I spoil the ending with the title, but I bought a fiddler crab for our fish tank because when I saw them in the store, it cracked me up watching them scuttle around the bottom of the tank, the males with one over sized claw and one tiny claw, using the tiny claw to feed themselves and the over sized claw to attract females. Carter and I were looking at the crabs when one of them started to do the robot! It was like he was hearing some music from somewhere unknown and dancing to it by jerking his claws in opposite directions. I knew then that I was going to be the proud owner of a fiddler crab. So we bought Pinchy for $3.09 at Pet smart. Carter gave him his name. It wasn't until we got him home and I was reading up on them, that I learned that they needed access to oxygen for them to live longer, which our tank did not have. But Pinchy was a smart crab and periodically would climb up the floating plants onto the thermometer or the oxygen tubes and up to the top of the tank for air. Once he even was sitting on top of the tank on the outside when my wife came to feed the fish late one afternoon. She called me in a panic at my work and cried "Pinchy is staring at me!" But that is another story for another day.
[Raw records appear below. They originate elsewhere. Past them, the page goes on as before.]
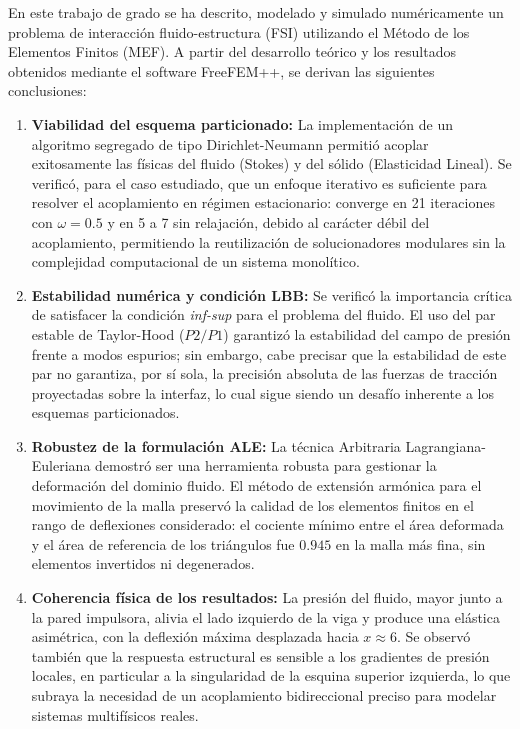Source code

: \documentclass[12pt, letterpaper]{report}
\theoremstyle{definition}
\begin{document}
En este trabajo de grado se ha descrito, modelado y simulado numéricamente un problema de interacción fluido-estructura (FSI) utilizando el Método de los Elementos Finitos (MEF). A partir del desarrollo teórico y los resultados obtenidos mediante el software FreeFEM++, se derivan las siguientes conclusiones:

\begin{enumerate}
    \item \textbf{Viabilidad del esquema particionado:} La implementación de un algoritmo segregado de tipo Dirichlet-Neumann permitió acoplar exitosamente las físicas del fluido (Stokes) y del sólido (Elasticidad Lineal). Se verificó, para el caso estudiado, que un enfoque iterativo es suficiente para resolver el acoplamiento en régimen estacionario: converge en 21 iteraciones con $\omega = 0.5$ y en 5 a 7 sin relajación, debido al carácter débil del acoplamiento, permitiendo la reutilización de solucionadores modulares sin la complejidad computacional de un sistema monolítico.
    
    \item \textbf{Estabilidad numérica y condición LBB:} Se verificó la importancia crítica de satisfacer la condición \textit{inf-sup} para el problema del fluido. El uso del par estable de Taylor-Hood ($P2/P1$) garantizó la estabilidad del campo de presión frente a modos espurios; sin embargo, cabe precisar que la estabilidad de este par no garantiza, por sí sola, la precisión absoluta de las fuerzas de tracción proyectadas sobre la interfaz, lo cual sigue siendo un desafío inherente a los esquemas particionados.
    
    \item \textbf{Robustez de la formulación ALE:} La técnica Arbitraria Lagrangiana-Euleriana demostró ser una herramienta robusta para gestionar la deformación del dominio fluido. El método de extensión armónica para el movimiento de la malla preservó la calidad de los elementos finitos en el rango de deflexiones considerado: el cociente mínimo entre el área deformada y el área de referencia de los triángulos fue $0.945$ en la malla más fina, sin elementos invertidos ni degenerados.

    \item \textbf{Coherencia física de los resultados:} La presión del fluido, mayor junto a la pared impulsora, alivia el lado izquierdo de la viga y produce una elástica asimétrica, con la deflexión máxima desplazada hacia $x \approx 6$. Se observó también que la respuesta estructural es sensible a los gradientes de presión locales, en particular a la singularidad de la esquina superior izquierda, lo que subraya la necesidad de un acoplamiento bidireccional preciso para modelar sistemas multifísicos reales.


\end{enumerate}
\end{document}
So I go downstairs this morning with our oldest son who is 3 1/2 and I notice our fiddler crab in our fish tank is looking sideways and sort of hanging there, not moving. Thinking that this will be another opportune moment to teach my son about death and to not be afraid of it when he encounters it in his life (which is inevitable), I point out (probably in the wrong way) "Oh No. It looks like Pinchy died." (Saying "Oh No" sends a message of dread and alarm, which I realize after it leaves my mouth. That was my first thought in my head, not too much emotion with the fact the crab had died, mostly annoyance at now having to figure out what to do with a crab body. You can't flush those can you? Bury them in the backyard? If I were still in Idaho, maybe, but out here you need a license to do anything and I didn't want to pay $200 for a pet burial license or whatever it may be, so I guess I'll have to figure it out tonight after work.) (Update, Pinchy was given the "throw-into-the-woods" burial. I'm sure there are plenty of stray animals that would love a nice crab meal.) My son then repeats after me "Pinchy died?"

"Yeah, but it's okay! He's now in heaven with Heavenly Father and he's happy!"

I'm good, I think to myself as I tell him this. Because that is just the thing you should tell your 3 1/2 year old and in fact, it's the same thing my parents probably told me at that age. You can't well go into detail about how he might be in Crab spirit prison because he misbehaved and ate some of our fish in the fish tank. But I guess that's not cause for him to be dubbed a "wicked" crab because we too eat fish, though for him its close to passing into the realms of cannibalism. Or I don't explain that he's not quite yet in Heaven, but at peace in Crab paradise, if he was judged to be a righteous crab, awaiting the resurrection. Do we really know what happens to animals after they die? Are all animals righteous and go to heaven? I worked on a dairy farm for 4 years and all animals righteous is a debatable statement. Well I hadn't studied up on it enough so I made do with the limited knowledge I had.


"Why did Pinchy die?" he asks. I can't perform a crab biopsy so I tell him that he was old. I'm an accountant so all I can do is count Pinchy's legs and know that my pocketbook is now $3.09 lighter. But $3.09 for all of the entertainment he gave us, well worth it. Fiddler crabs get 3 out of 4 stars. May pinchy have air access in that great fish tank in the sky.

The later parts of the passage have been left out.